The research indicated a major problem with signs. People don’t read them; they walk by them every day and ignore them. How could we make them take notice? The solution, we decided, was a talking sign.
We ran it by our customers for their feedback. They agreed it was a super-cool idea. So we developed a prototype and took it out in the field. When someone was proximate to the sign, it communicated the message written on it. The feedback was positive, but customers wanted scientific data to be sure the product succeeded.
“Here’s where we failed. Nobody wanted a sign that talked to them, day in and day out.”
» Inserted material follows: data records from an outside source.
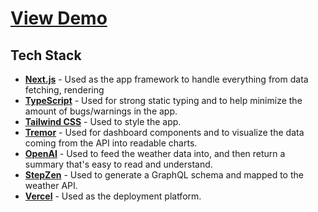 # [View Demo](https://chatgpt-weather-app.vercel.app/)

## Tech Stack

- **[Next.js](https://nextjs.org/)** - Used as the app framework to handle everything from data fetching, rendering
- **[TypeScript](https://www.typescriptlang.org/)** - Used for strong static typing and to help minimize the amount of bugs/warnings in the app.
- **[Tailwind CSS](https://tailwindcss.com/)** - Used to style the app.
- **[Tremor](https://www.tremor.so/)** - Used for dashboard components and to visualize the data coming from the API into readable charts.
- **[OpenAI](https://openai.com/)** - Used to feed the weather data into, and then return a summary that's easy to read and understand.
- **[StepZen](https://stepzen.com/)** - Used to generate a GraphQL schema and mapped to the weather API.
- **[Vercel](https://vercel.com/dashboard)** - Used as the deployment platform.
We recruited a professor of behavioral sciences from Rensselaer Polytechnic Institute to study the sign in the lab. We provided three signs: Caution! Wear Safety Glasses! and Wear Gloves Before Transferring Chemicals! More than one hundred students participated. The first experiment involved a basic sign without sound. Students were measured to determine if they heeded the sign’s warning. The second experiment involved a group of students who were measured to determine if they heeded the sign with sound. The results were what we’d expected. Only one-quarter of students with the regular sign did what the sign warned, whereas all of the students responded to the sign with sound. So we took it to market.
Here’s where we failed. Nobody wanted a sign that talked to them, day in and day out. Every day the same people encountered the talking sign and eventually they just stopped listening. We’d invested a lot of time, capital and enthusiasm and we did everything right—market research and scientific tests. Where we went wrong was not considering common sense and others’ use of talking warning systems that also flopped. Chrysler, for instance, had a talking voice instead of a chiming bell telling people to put their seatbelts on. People hated having someone tell them what to do.
But here’s the great thing. Even though it failed, the sign differentiated us as an innovator. The word of mouth was incredible. To this day people still remember that damn talking sign; it left an indelible impression. The product failed, but the strategic objective succeeded.